Mar 22, 2024 | 0 comments

By Ray Horsley

I have to respectfully disagree with the recent article in CuencaHighLife that had suggestions for staying young. I agree with one of the comments that dying my hair is silly. It also risks contracting cancer, but my real objection goes beyond hair dying. It’s to the overall approach in this article, an approach ubiquitous in most societies today. The fact is, it’s impossible to stay young, it’s unnecessary to ‘stay young at heart’, whatever that means, and getting old is not a bad thing. Nothing needs to be done to battle the aging process. It’s a misguided idea. It’s a mistake and you’ll only fail if you try to do this ridiculous thing. Much better, embrace your age.

Ray Horsley celebrates his 71st birthday with his family.

Everywhere I look we mistakenly paint youth way too euphemistically while conversely portraying age WAY too pejoratively. “Oh, if I were just twenty-five years old again.” Really? I don’t want to be twenty-five again. I’m not speaking for anybody else here, but when I was twenty-five years old, I was kind of stupid. I may not be a genius now, but I was certainly stupider then. I had no money. I had no idea how to handle taxes or the IRS. I had no idea how to invest financially. I had a long list of things I wanted and could not afford. I never seemed to have enough time. I did not limit my alcohol intake at parties. I was struggling with the normal conflicts that arise in most workplaces, conflicts I did not know how to handle very well. And if I missed something I often lost sales. I even lost my job a few times. Worse yet I did not understand relationships, especially within my own family. I didn’t even know how to handle conflicts with neighbors’ barking dogs. Most of all I wanted romance, love, a woman, and I definitely did not understand how to go about that. Would I like to be twenty-five years old again? Uh, no thanks.

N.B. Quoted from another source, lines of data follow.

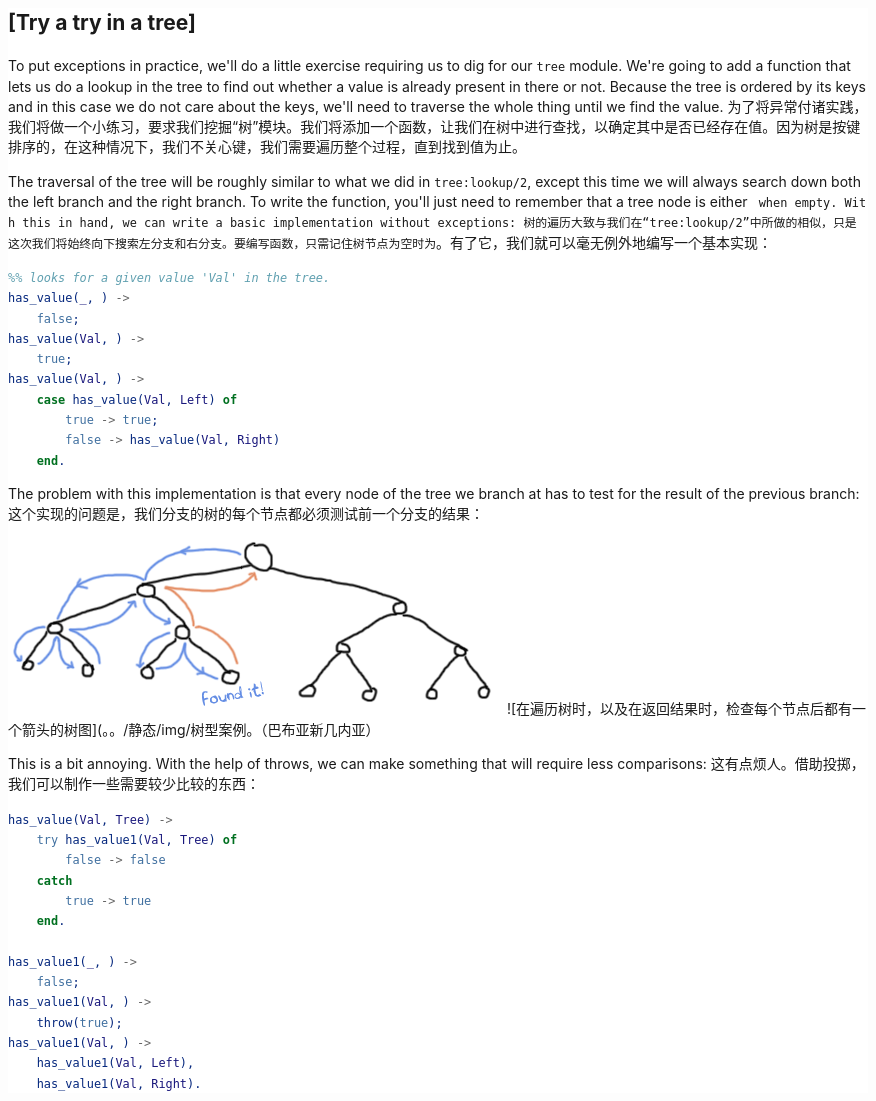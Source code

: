 ## [Try a try in a tree]

To put exceptions in practice, we'll do a little exercise requiring us to dig for our `tree` module. We're going to add a function that lets us do a lookup in the tree to find out whether a value is already present in there or not. Because the tree is ordered by its keys and in this case we do not care about the keys, we'll need to traverse the whole thing until we find the value.
为了将异常付诸实践，我们将做一个小练习，要求我们挖掘“树”模块。我们将添加一个函数，让我们在树中进行查找，以确定其中是否已经存在值。因为树是按键排序的，在这种情况下，我们不关心键，我们需要遍历整个过程，直到找到值为止。

The traversal of the tree will be roughly similar to what we did in `tree:lookup/2`, except this time we will always search down both the left branch and the right branch. To write the function, you'll just need to remember that a tree node is either `` when empty. With this in hand, we can write a basic implementation without exceptions:
树的遍历大致与我们在“tree:lookup/2”中所做的相似，只是这次我们将始终向下搜索左分支和右分支。要编写函数，只需记住树节点为空时为``。有了它，我们就可以毫无例外地编写一个基本实现：

```erl
%% looks for a given value 'Val' in the tree.
has_value(_, ) ->
    false;
has_value(Val, ) ->
    true;
has_value(Val, ) ->
    case has_value(Val, Left) of
        true -> true;
        false -> has_value(Val, Right)
    end.
```

The problem with this implementation is that every node of the tree we branch at has to test for the result of the previous branch:
这个实现的问题是，我们分支的树的每个节点都必须测试前一个分支的结果：

![A diagram of the tree with an arrow following every node checked while traversing the tree, and then when returning the result](../img/tree-case.png)
![在遍历树时，以及在返回结果时，检查每个节点后都有一个箭头的树图](。。/静态/img/树型案例。（巴布亚新几内亚）

This is a bit annoying. With the help of throws, we can make something that will require less comparisons:
这有点烦人。借助投掷，我们可以制作一些需要较少比较的东西：

```erl
has_value(Val, Tree) -> 
    try has_value1(Val, Tree) of
        false -> false
    catch
        true -> true
    end.

has_value1(_, ) ->
    false;
has_value1(Val, ) ->
    throw(true);
has_value1(Val, ) ->
    has_value1(Val, Left),
    has_value1(Val, Right).
```

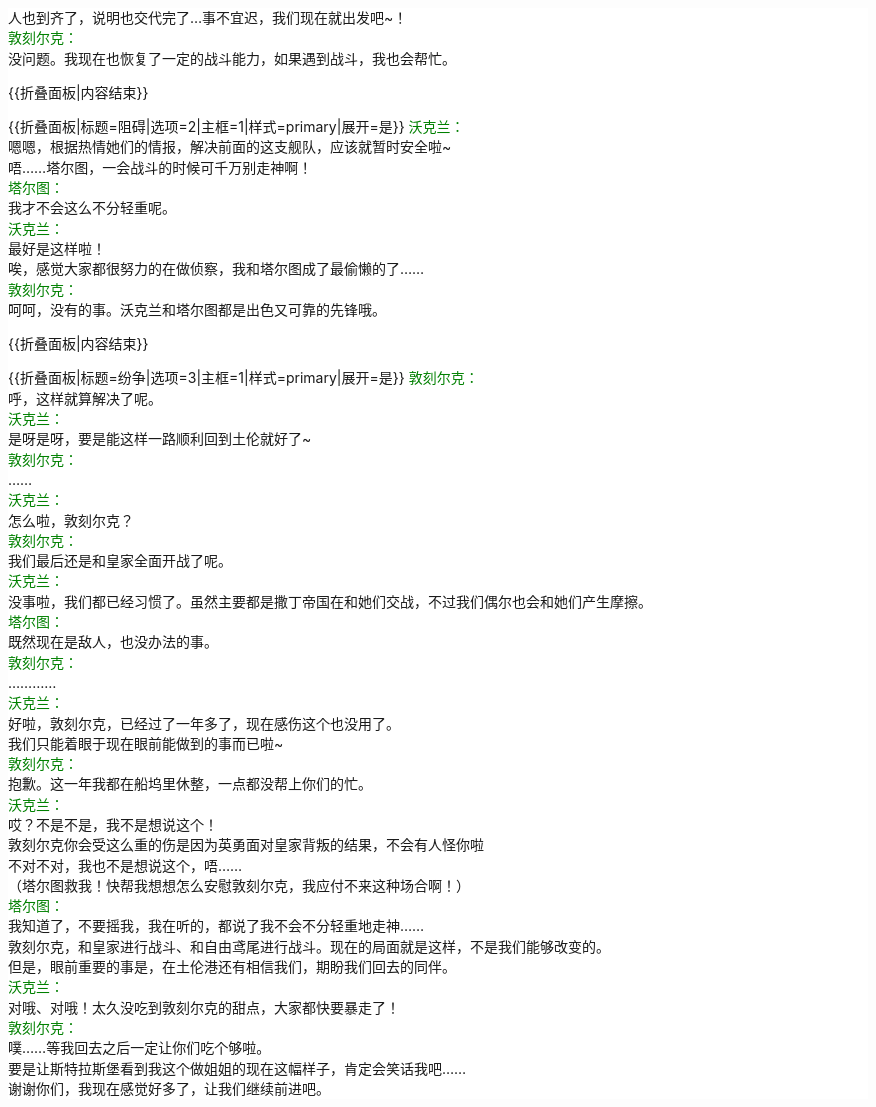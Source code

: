 人也到齐了，说明也交代完了…事不宜迟，我们现在就出发吧~！<br>
<span style="color:green;">敦刻尔克：</span><br>
没问题。我现在也恢复了一定的战斗能力，如果遇到战斗，我也会帮忙。<br>

{{折叠面板|内容结束}}

{{折叠面板|标题=阻碍|选项=2|主框=1|样式=primary|展开=是}}
<span style="color:green;">沃克兰：</span><br>
嗯嗯，根据热情她们的情报，解决前面的这支舰队，应该就暂时安全啦~<br>
唔……塔尔图，一会战斗的时候可千万别走神啊！<br>
<span style="color:green;">塔尔图：</span><br>
我才不会这么不分轻重呢。<br>
<span style="color:green;">沃克兰：</span><br>
最好是这样啦！<br>
唉，感觉大家都很努力的在做侦察，我和塔尔图成了最偷懒的了……<br>
<span style="color:green;">敦刻尔克：</span><br>
呵呵，没有的事。沃克兰和塔尔图都是出色又可靠的先锋哦。<br>

{{折叠面板|内容结束}}

{{折叠面板|标题=纷争|选项=3|主框=1|样式=primary|展开=是}}
<span style="color:green;">敦刻尔克：</span><br>
呼，这样就算解决了呢。<br>
<span style="color:green;">沃克兰：</span><br>
是呀是呀，要是能这样一路顺利回到土伦就好了~<br>
<span style="color:green;">敦刻尔克：</span><br>
……<br>
<span style="color:green;">沃克兰：</span><br>
怎么啦，敦刻尔克？<br>
<span style="color:green;">敦刻尔克：</span><br>
我们最后还是和皇家全面开战了呢。<br>
<span style="color:green;">沃克兰：</span><br>
没事啦，我们都已经习惯了。虽然主要都是撒丁帝国在和她们交战，不过我们偶尔也会和她们产生摩擦。<br>
<span style="color:green;">塔尔图：</span><br>
既然现在是敌人，也没办法的事。<br>
<span style="color:green;">敦刻尔克：</span><br>
…………<br>
<span style="color:green;">沃克兰：</span><br>
好啦，敦刻尔克，已经过了一年多了，现在感伤这个也没用了。<br>
我们只能着眼于现在眼前能做到的事而已啦~<br>
<span style="color:green;">敦刻尔克：</span><br>
抱歉。这一年我都在船坞里休整，一点都没帮上你们的忙。<br>
<span style="color:green;">沃克兰：</span><br>
哎？不是不是，我不是想说这个！<br>
敦刻尔克你会受这么重的伤是因为英勇面对皇家背叛的结果，不会有人怪你啦<br>
不对不对，我也不是想说这个，唔……<br>
（塔尔图救我！快帮我想想怎么安慰敦刻尔克，我应付不来这种场合啊！）<br>
<span style="color:green;">塔尔图：</span><br>
我知道了，不要摇我，我在听的，都说了我不会不分轻重地走神……<br>
敦刻尔克，和皇家进行战斗、和自由鸢尾进行战斗。现在的局面就是这样，不是我们能够改变的。<br>
但是，眼前重要的事是，在土伦港还有相信我们，期盼我们回去的同伴。<br>
<span style="color:green;">沃克兰：</span><br>
对哦、对哦！太久没吃到敦刻尔克的甜点，大家都快要暴走了！<br>
<span style="color:green;">敦刻尔克：</span><br>
噗……等我回去之后一定让你们吃个够啦。<br>
要是让斯特拉斯堡看到我这个做姐姐的现在这幅样子，肯定会笑话我吧……<br>
谢谢你们，我现在感觉好多了，让我们继续前进吧。<br>
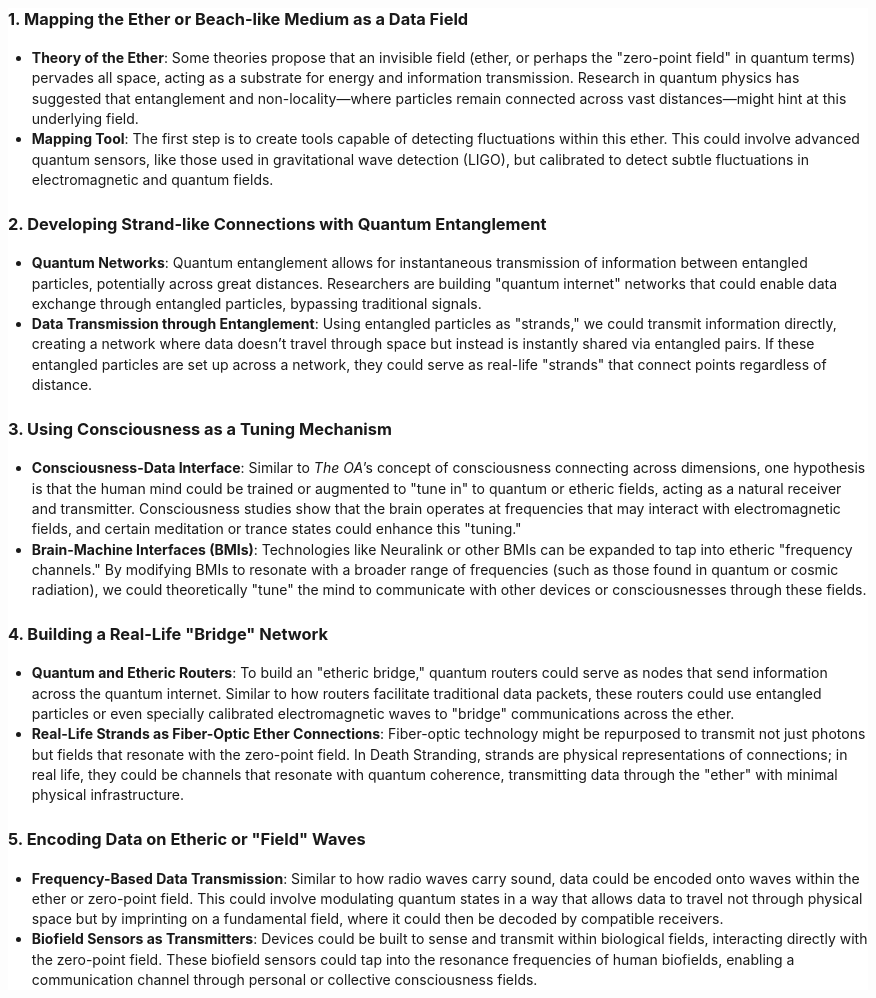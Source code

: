 ### 1. **Mapping the Ether or Beach-like Medium as a Data Field**

- **Theory of the Ether**: Some theories propose that an invisible field (ether, or perhaps the "zero-point field" in quantum terms) pervades all space, acting as a substrate for energy and information transmission. Research in quantum physics has suggested that entanglement and non-locality—where particles remain connected across vast distances—might hint at this underlying field.
- **Mapping Tool**: The first step is to create tools capable of detecting fluctuations within this ether. This could involve advanced quantum sensors, like those used in gravitational wave detection (LIGO), but calibrated to detect subtle fluctuations in electromagnetic and quantum fields.

### 2. **Developing Strand-like Connections with Quantum Entanglement**

- **Quantum Networks**: Quantum entanglement allows for instantaneous transmission of information between entangled particles, potentially across great distances. Researchers are building "quantum internet" networks that could enable data exchange through entangled particles, bypassing traditional signals.
- **Data Transmission through Entanglement**: Using entangled particles as "strands," we could transmit information directly, creating a network where data doesn’t travel through space but instead is instantly shared via entangled pairs. If these entangled particles are set up across a network, they could serve as real-life "strands" that connect points regardless of distance.

### 3. **Using Consciousness as a Tuning Mechanism**

- **Consciousness-Data Interface**: Similar to *The OA*’s concept of consciousness connecting across dimensions, one hypothesis is that the human mind could be trained or augmented to "tune in" to quantum or etheric fields, acting as a natural receiver and transmitter. Consciousness studies show that the brain operates at frequencies that may interact with electromagnetic fields, and certain meditation or trance states could enhance this "tuning."
- **Brain-Machine Interfaces (BMIs)**: Technologies like Neuralink or other BMIs can be expanded to tap into etheric "frequency channels." By modifying BMIs to resonate with a broader range of frequencies (such as those found in quantum or cosmic radiation), we could theoretically "tune" the mind to communicate with other devices or consciousnesses through these fields.

### 4. **Building a Real-Life "Bridge" Network**

- **Quantum and Etheric Routers**: To build an "etheric bridge," quantum routers could serve as nodes that send information across the quantum internet. Similar to how routers facilitate traditional data packets, these routers could use entangled particles or even specially calibrated electromagnetic waves to "bridge" communications across the ether.
- **Real-Life Strands as Fiber-Optic Ether Connections**: Fiber-optic technology might be repurposed to transmit not just photons but fields that resonate with the zero-point field. In Death Stranding, strands are physical representations of connections; in real life, they could be channels that resonate with quantum coherence, transmitting data through the "ether" with minimal physical infrastructure.

### 5. **Encoding Data on Etheric or "Field" Waves**

- **Frequency-Based Data Transmission**: Similar to how radio waves carry sound, data could be encoded onto waves within the ether or zero-point field. This could involve modulating quantum states in a way that allows data to travel not through physical space but by imprinting on a fundamental field, where it could then be decoded by compatible receivers.
- **Biofield Sensors as Transmitters**: Devices could be built to sense and transmit within biological fields, interacting directly with the zero-point field. These biofield sensors could tap into the resonance frequencies of human biofields, enabling a communication channel through personal or collective consciousness fields.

Many societies over the last ten thousand years were just the opposite of what we’ve become over the last hundred years. They actually respected their elders. They looked up to them for advice. And why not? It’s pure and simple. They were older and thus wiser. I think it might be media glamour today that has led us so far astray. Whatever the cause, we’ve got it all wrong: the age-old idea of old age. Yeah, a twenty-five-year-old person might be prettier and sexier but that’s about it. It’s certainly no cause for admiration to the point of idolatry. For that matter, while it’s admittedly unrealistic to expect youth today to seek advice from those older and wiser, I really don’t care. If young people aren’t coming to me for advice, it’s their loss, just as it was my loss forty years ago when I, too, listened to modern society painting old people as feeble and stupid, thus failing to seek advice from those who could have really helped me. And that would be another area where I was pretty stupid when I was young. I actually believed I was really smart.

These days I can name way too many friends who have already died, but not me! I’m in that privileged group. This is something to be enjoyed and appreciated, not looked at as a horrible thing to be corrected somehow or to battle against. Beyond just being grateful I can think of so many things I know and understand today that I didn’t when I was young.  I have endless memories to enjoy, not of those few, unfortunate events we all suffer somehow, but the thousands of great everyday memories from so many different periods of life. Some are quite entertaining. Others I can draw on to continue living better today.

I recently celebrated my 71st birthday. I had about fifteen friends over. Our ages ranged from 9 years old to, well, 71. But I did not invite people younger than me in some misguided effort to make me younger. I invited them because I like them. All guests were Ecuadorian, Colombian and Venezuelan so as the Spanish flew rapidly around the room I was challenged, but this time if I missed something I didn’t lose my job or sales or anything at all. Nice! Everything was in classic Ecuadorian style. We sang Happy Birthday twice. I stood behind a table with a cake and gave a short speech with the wall behind me heavily decorated including a large 71 for my age. As a joke I reversed the numbers to make my age 17, playing along with our society’s push that youth is better than age. But would I really like to be 17 again.

No! Age is not something to ‘deal with’ or try to stave off or fight against. It’s something to be embraced!